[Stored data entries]
· · · ·
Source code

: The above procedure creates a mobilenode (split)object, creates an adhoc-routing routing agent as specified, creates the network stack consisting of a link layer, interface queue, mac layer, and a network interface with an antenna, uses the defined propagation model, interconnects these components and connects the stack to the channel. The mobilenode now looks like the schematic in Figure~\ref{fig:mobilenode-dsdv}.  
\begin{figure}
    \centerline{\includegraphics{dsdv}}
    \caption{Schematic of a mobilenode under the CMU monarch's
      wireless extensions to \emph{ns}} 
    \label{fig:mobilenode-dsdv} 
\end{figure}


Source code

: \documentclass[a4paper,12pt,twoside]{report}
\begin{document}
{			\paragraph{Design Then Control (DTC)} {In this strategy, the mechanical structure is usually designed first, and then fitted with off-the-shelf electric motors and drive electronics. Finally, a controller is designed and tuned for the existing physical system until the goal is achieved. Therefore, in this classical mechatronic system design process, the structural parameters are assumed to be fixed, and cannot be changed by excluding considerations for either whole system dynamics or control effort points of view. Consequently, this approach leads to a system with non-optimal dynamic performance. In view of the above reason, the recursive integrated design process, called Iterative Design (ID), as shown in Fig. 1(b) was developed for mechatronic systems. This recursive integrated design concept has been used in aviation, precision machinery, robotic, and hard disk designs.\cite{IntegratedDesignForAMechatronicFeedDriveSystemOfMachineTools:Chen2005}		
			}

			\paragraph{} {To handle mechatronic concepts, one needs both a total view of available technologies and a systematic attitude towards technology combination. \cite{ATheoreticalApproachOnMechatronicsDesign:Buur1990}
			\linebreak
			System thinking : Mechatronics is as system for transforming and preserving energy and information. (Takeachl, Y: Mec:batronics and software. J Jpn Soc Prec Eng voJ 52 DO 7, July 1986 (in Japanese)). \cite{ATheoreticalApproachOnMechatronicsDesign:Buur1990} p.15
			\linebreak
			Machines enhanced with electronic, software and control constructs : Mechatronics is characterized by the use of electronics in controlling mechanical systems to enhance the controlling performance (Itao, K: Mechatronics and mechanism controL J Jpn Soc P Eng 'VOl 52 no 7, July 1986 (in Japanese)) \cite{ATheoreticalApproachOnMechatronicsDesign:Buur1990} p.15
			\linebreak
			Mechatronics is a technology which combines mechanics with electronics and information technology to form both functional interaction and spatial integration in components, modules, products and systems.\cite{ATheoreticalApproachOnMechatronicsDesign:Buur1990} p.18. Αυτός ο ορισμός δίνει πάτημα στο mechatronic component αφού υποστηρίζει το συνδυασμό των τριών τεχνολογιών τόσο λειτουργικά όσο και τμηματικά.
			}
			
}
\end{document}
· · · ·
Please copy each entry. Leave nothing out.

» **Reply**:
Source code

: The above procedure creates a mobilenode (split)object, creates an adhoc-routing routing agent as specified, creates the network stack consisting of a link layer, interface queue, mac layer, and a network interface with an antenna, uses the defined propagation model, interconnects these components and connects the stack to the channel. The mobilenode now looks like the schematic in Figure~\ref{fig:mobilenode-dsdv}.  
\begin{figure}
    \centerline{\includegraphics{dsdv}}
    \caption{Schematic of a mobilenode under the CMU monarch's
      wireless extensions to \emph{ns}} 
    \label{fig:mobilenode-dsdv} 
\end{figure}


Source code

: \documentclass[a4paper,12pt,twoside]{report}
\begin{document}
{			\paragraph{Design Then Control (DTC)} {In this strategy, the mechanical structure is usually designed first, and then fitted with off-the-shelf electric motors and drive electronics. Finally, a controller is designed and tuned for the existing physical system until the goal is achieved. Therefore, in this classical mechatronic system design process, the structural parameters are assumed to be fixed, and cannot be changed by excluding considerations for either whole system dynamics or control effort points of view. Consequently, this approach leads to a system with non-optimal dynamic performance. In view of the above reason, the recursive integrated design process, called Iterative Design (ID), as shown in Fig. 1(b) was developed for mechatronic systems. This recursive integrated design concept has been used in aviation, precision machinery, robotic, and hard disk designs.\cite{IntegratedDesignForAMechatronicFeedDriveSystemOfMachineTools:Chen2005}		
			}

			\paragraph{} {To handle mechatronic concepts, one needs both a total view of available technologies and a systematic attitude towards technology combination. \cite{ATheoreticalApproachOnMechatronicsDesign:Buur1990}
			\linebreak
			System thinking : Mechatronics is as system for transforming and preserving energy and information. (Takeachl, Y: Mec:batronics and software. J Jpn Soc Prec Eng voJ 52 DO 7, July 1986 (in Japanese)). \cite{ATheoreticalApproachOnMechatronicsDesign:Buur1990} p.15
			\linebreak
			Machines enhanced with electronic, software and control constructs : Mechatronics is characterized by the use of electronics in controlling mechanical systems to enhance the controlling performance (Itao, K: Mechatronics and mechanism controL J Jpn Soc P Eng 'VOl 52 no 7, July 1986 (in Japanese)) \cite{ATheoreticalApproachOnMechatronicsDesign:Buur1990} p.15
			\linebreak
			Mechatronics is a technology which combines mechanics with electronics and information technology to form both functional interaction and spatial integration in components, modules, products and systems.\cite{ATheoreticalApproachOnMechatronicsDesign:Buur1990} p.18. Αυτός ο ορισμός δίνει πάτημα στο mechatronic component αφού υποστηρίζει το συνδυασμό των τριών τεχνολογιών τόσο λειτουργικά όσο και τμηματικά.
			}
			
}
\end{document}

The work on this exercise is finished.